At the moment, I wanted to use the jargon of his contemporaries and respond: “ Ubícate, compadre.”
That nifty u-word is akin to “get a grip on reality,” and it’s used by Cubans on the island to bring down to earth someone who doesn’t quite grasp his situation, or get the big picture.
It’s a useful addition to the Miami lexicon, brought by the latest generations to flee from Cuba in the past couple of decades. Theirs is the language of survival, and verbs are crude and to the point: resolver (to make do), desmayar (literally to faint, but used to signal to someone that it’s time to get off a problematic topic).
I bring up all this to illustrate the cultural and political divide between generations of Cuban exiles that has led to the move, once unthinkable, by Miami Republican U.S. Rep. David Rivera to sponsor a bill aimed at curtailing the benefits of the Cuban Adjustment Act.
The adjustment act was enacted to ensure legal status, after one year of living here, to Cubans fleeing the Castro regime. Rivera’s bill would keep Cubans from visiting the island during the first five years of arrival, or risk losing residency.
The change doesn’t sound that ominous, but at a time when anti-immigrant sentiment in this country runs at an all-time high, Rivera is playing a dangerous political game. The entire adjustment act could end up reformed or revoked and the victims of the dictatorship left unprotected.
Recent arrivals don’t want to suffer the family separation that the early exiles endured, so they travel to Cuba to see their relatives as soon as they can, and take with them all the goods and supplies they can legally carry. Whether it helps the regime or not, their motivation is to help family, and that’s not a crime.
Certainly not enough reason to reform a unique protection Cubans obtained to assuage some of the damage U.S. intervention (or lack thereof) caused. Neither is the new arrivals’ lack of political sophistication.
That afternoon with the Cuban filmmaker, I was stunned that someone whose artistry is supposed to enlighten could be that frivolous, but I also understand the displaced.

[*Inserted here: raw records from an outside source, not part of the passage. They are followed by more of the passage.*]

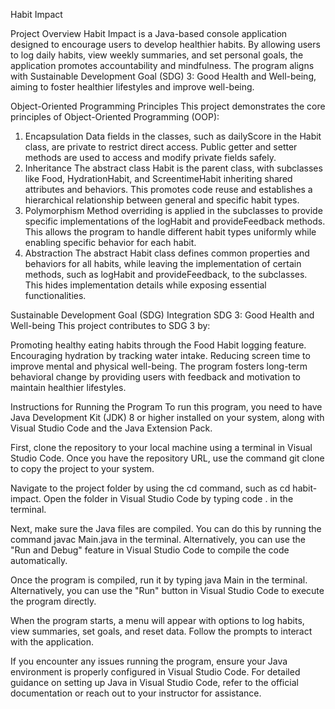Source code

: Habit Impact

Project Overview
Habit Impact is a Java-based console application designed to encourage users to develop healthier habits. By allowing users to log daily habits, view weekly summaries, and set personal goals, the application promotes accountability and mindfulness. The program aligns with Sustainable Development Goal (SDG) 3: Good Health and Well-being, aiming to foster healthier lifestyles and improve well-being.

Object-Oriented Programming Principles
This project demonstrates the core principles of Object-Oriented Programming (OOP):

1. Encapsulation
Data fields in the classes, such as dailyScore in the Habit class, are private to restrict direct access.
Public getter and setter methods are used to access and modify private fields safely.
2. Inheritance
The abstract class Habit is the parent class, with subclasses like Food, HydrationHabit, and ScreentimeHabit inheriting shared attributes and behaviors.
This promotes code reuse and establishes a hierarchical relationship between general and specific habit types.
3. Polymorphism
Method overriding is applied in the subclasses to provide specific implementations of the logHabit and provideFeedback methods.
This allows the program to handle different habit types uniformly while enabling specific behavior for each habit.
4. Abstraction
The abstract Habit class defines common properties and behaviors for all habits, while leaving the implementation of certain methods, such as logHabit and provideFeedback, to the subclasses.
This hides implementation details while exposing essential functionalities.

Sustainable Development Goal (SDG) Integration
SDG 3: Good Health and Well-being
This project contributes to SDG 3 by:

Promoting healthy eating habits through the Food Habit logging feature.
Encouraging hydration by tracking water intake.
Reducing screen time to improve mental and physical well-being.
The program fosters long-term behavioral change by providing users with feedback and motivation to maintain healthier lifestyles.

Instructions for Running the Program
To run this program, you need to have Java Development Kit (JDK) 8 or higher installed on your system, along with Visual Studio Code and the Java Extension Pack.

First, clone the repository to your local machine using a terminal in Visual Studio Code. Once you have the repository URL, use the command git clone <repository-url> to copy the project to your system.

Navigate to the project folder by using the cd command, such as cd habit-impact. Open the folder in Visual Studio Code by typing code . in the terminal.

Next, make sure the Java files are compiled. You can do this by running the command javac Main.java in the terminal. Alternatively, you can use the "Run and Debug" feature in Visual Studio Code to compile the code automatically.

Once the program is compiled, run it by typing java Main in the terminal. Alternatively, you can use the "Run" button in Visual Studio Code to execute the program directly.

When the program starts, a menu will appear with options to log habits, view summaries, set goals, and reset data. Follow the prompts to interact with the application.

If you encounter any issues running the program, ensure your Java environment is properly configured in Visual Studio Code. For detailed guidance on setting up Java in Visual Studio Code, refer to the official documentation or reach out to your instructor for assistance.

I’ve reported on every Cuban exodus since Mariel, and listened for three decades to people struggle with old ideas and a new reality, witnessed the internal dialogue to decide whether to stay and wrestle the system from inside or flee and save their families. I’ve also seen views mature, shaped by life in an open society, but only when people like Rivera don’t make them feel like pariahs and enact polices that drive them underground.
My advice to the congressman: Ubícate, compadre.